Les académies de jeunes européennes ont une compréhension différente de l'entraînement des fondamentaux. En n'accumulant pas le volume d'exercices techniques semaine après semaine, elles protègent non seulement les enfants des blessures potentielles causées par le surentraînement, mais plus important encore, la conception de leurs séances est beaucoup plus proche du jeu réel en match, en se concentrant tôt sur le développement de la capacité des enfants à lire et comprendre le football et les matchs.

Parallèlement, les fondamentaux prennent progressivement forme à travers l'accumulation d'heures d'entraînement raisonnables au fil du temps. Cependant, dans de nombreux systèmes d'entraînement traditionnels, les séances quotidiennes sont dominées par l'entraînement des fondamentaux, ce qui entraîne une confusion que beaucoup de gens ne parviennent pas à comprendre :

Pourquoi les joueurs chinois ont-ils souvent de solides fondamentaux, mais une fois qu'un vrai match commence, ils bougent comme des « marionnettes de bois » ?

Entraînement isolé des fondamentaux

Nous avons toujours été fascinés par le mécanisme par lequel les joueurs lisent le jeu et réagissent sur le terrain. La capacité de prise de décision d'un enfant et sa capacité à s'adapter à des scénarios de match en rapide évolution sont les facteurs les plus importants pour déterminer s'il deviendra un joueur qui comprend vraiment le jeu et est plus créatif.

Tout le monde a probablement remarqué que dans les catégories les plus jeunes, comme les compétitions U8, nos enfants montrent effectivement des avantages dans les fondamentaux, et ces avantages apportent un certain bénéfice à leurs matchs.

Mais vers l'âge de 14 ans, nos enfants semblent déjà avoir des difficultés dans les compétitions internationales. Après 18 ans, dans les matchs de niveau adulte, personne ne nierait que les écarts dans tous les aspects sont devenus flagrants.
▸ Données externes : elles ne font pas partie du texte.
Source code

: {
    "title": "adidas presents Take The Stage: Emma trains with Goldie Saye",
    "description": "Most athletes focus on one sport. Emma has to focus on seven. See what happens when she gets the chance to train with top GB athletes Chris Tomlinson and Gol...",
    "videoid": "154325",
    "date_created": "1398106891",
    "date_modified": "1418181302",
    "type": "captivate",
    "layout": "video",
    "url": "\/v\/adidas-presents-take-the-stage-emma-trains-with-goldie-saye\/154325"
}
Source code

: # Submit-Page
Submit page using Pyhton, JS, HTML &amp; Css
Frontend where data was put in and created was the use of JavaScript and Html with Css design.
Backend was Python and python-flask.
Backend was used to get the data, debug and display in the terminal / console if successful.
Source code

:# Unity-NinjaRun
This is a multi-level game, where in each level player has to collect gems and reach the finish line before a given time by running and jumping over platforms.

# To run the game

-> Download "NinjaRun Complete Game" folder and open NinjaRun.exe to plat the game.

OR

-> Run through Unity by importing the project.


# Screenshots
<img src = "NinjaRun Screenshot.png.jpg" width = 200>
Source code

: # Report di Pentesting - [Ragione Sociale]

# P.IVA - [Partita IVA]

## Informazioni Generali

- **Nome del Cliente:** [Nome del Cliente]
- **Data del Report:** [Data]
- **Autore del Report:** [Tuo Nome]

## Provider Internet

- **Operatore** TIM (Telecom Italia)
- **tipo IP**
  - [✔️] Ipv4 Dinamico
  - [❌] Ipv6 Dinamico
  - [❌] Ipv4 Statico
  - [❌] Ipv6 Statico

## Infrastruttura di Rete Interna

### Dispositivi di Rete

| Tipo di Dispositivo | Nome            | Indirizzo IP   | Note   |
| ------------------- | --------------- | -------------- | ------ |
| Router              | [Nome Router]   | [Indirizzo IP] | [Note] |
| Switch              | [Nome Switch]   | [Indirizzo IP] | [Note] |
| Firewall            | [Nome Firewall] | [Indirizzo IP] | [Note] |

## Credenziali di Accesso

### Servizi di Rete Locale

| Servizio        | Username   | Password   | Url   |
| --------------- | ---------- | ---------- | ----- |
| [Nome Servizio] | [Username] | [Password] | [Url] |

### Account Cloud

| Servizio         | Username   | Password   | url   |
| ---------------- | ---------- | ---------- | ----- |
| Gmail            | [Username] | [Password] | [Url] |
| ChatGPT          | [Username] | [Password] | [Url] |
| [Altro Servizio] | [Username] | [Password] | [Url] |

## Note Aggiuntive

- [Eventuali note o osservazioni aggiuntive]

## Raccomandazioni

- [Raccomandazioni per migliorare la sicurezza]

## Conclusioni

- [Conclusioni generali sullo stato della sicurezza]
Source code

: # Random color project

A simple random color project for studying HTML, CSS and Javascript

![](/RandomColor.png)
Aux premiers temps des puissances footballistiques traditionnelles comme l'Allemagne et l'Angleterre, l'approche de l'entraînement des enfants se concentrait davantage sur des exercices de mouvements techniques détachés du jeu en match, ce que nous appelons communément l'entraînement des fondamentaux. Mais progressivement, ils ont découvert que cette approche pédagogique n'était pas tout à fait correcte.

Après des réformes étendues et profondes, la philosophie européenne de développement des jeunes penche désormais vers moins d'entraînement isolé des fondamentaux. Quelles en sont les raisons ?

À notre avis, l'entraînement isolé des fondamentaux est une activité singulière sans beaucoup de variables.

Il développe effectivement une meilleure technique de pied, des mouvements plus standardisés et la capacité de manipuler le ballon de manière indépendante. Mais il ne peut pas développer la compréhension et l'adaptation d'un enfant aux matchs, il peut même entraver son exploration dans ce domaine.

L'adaptation d'un joueur aux variables de l'environnement de match et ses réactions rapides, voire instinctives, proviennent en réalité de sa capacité à lire et à prendre des décisions basées sur les informations autour de lui. Nous discutons souvent des différences entre la façon dont les enfants étrangers et les enfants locaux jouent au football, toujours perplexes face à la question : « Pourquoi les enfants chinois semblent-ils si rigides et mécaniques dès qu'ils mettent le pied sur le terrain ? »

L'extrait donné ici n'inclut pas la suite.